*Given information*.
+++++

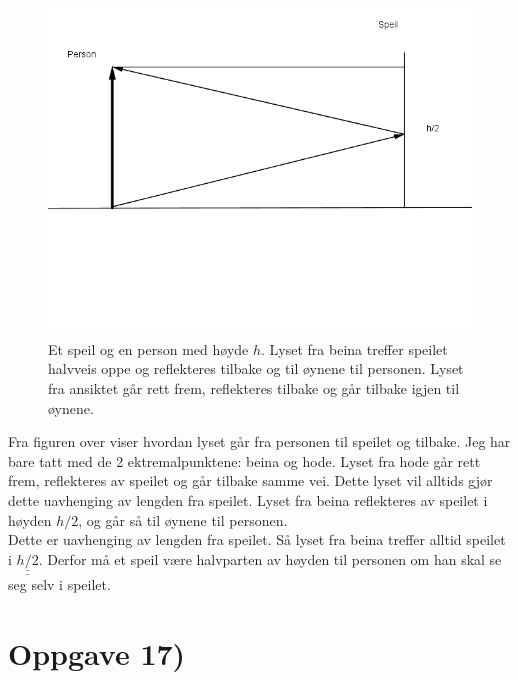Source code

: \documentclass[a4paper,norsk, 10pt]{article}
\begin{document}
\begin{figure}[H]
\centering
\includegraphics[scale=0.7]{speil.png}
\caption{Et speil og en person med høyde $h$. Lyset fra beina treffer speilet halvveis oppe og reflekteres tilbake og til øynene til personen. Lyset fra ansiktet går rett frem, reflekteres tilbake og går tilbake igjen til øynene.}
\end{figure}



Fra figuren over viser hvordan lyset går fra personen til speilet og tilbake. Jeg har bare tatt med de 2 ektremalpunktene: beina og hode. Lyset fra hode går rett frem, reflekteres av speilet og går tilbake samme vei. Dette lyset vil alltids gjør dette uavhenging av lengden fra speilet. Lyset fra beina reflekteres av speilet i høyden $h/2$, og går så til øynene til personen.\\

Dette er uavhenging av lengden fra speilet. Så lyset fra beina treffer alltid speilet i $\underline{\underline{h/2}}$. Derfor må et speil være halvparten av høyden til personen om han skal se seg selv i speilet.


\section*{Oppgave 17)}
\end{document}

+++++

*What is needed*.
Return every entry from the listing above exactly as it stands, leaving out any picture.

*Problem solution*.
Source code

: \documentclass[a4paper,norsk, 10pt]{article}
\begin{document}
\begin{figure}[H]
\centering
\includegraphics[scale=0.7]{speil.png}
\caption{Et speil og en person med høyde $h$. Lyset fra beina treffer speilet halvveis oppe og reflekteres tilbake og til øynene til personen. Lyset fra ansiktet går rett frem, reflekteres tilbake og går tilbake igjen til øynene.}
\end{figure}



Fra figuren over viser hvordan lyset går fra personen til speilet og tilbake. Jeg har bare tatt med de 2 ektremalpunktene: beina og hode. Lyset fra hode går rett frem, reflekteres av speilet og går tilbake samme vei. Dette lyset vil alltids gjør dette uavhenging av lengden fra speilet. Lyset fra beina reflekteres av speilet i høyden $h/2$, og går så til øynene til personen.\\

Dette er uavhenging av lengden fra speilet. Så lyset fra beina treffer alltid speilet i $\underline{\underline{h/2}}$. Derfor må et speil være halvparten av høyden til personen om han skal se seg selv i speilet.


\section*{Oppgave 17)}
\end{document}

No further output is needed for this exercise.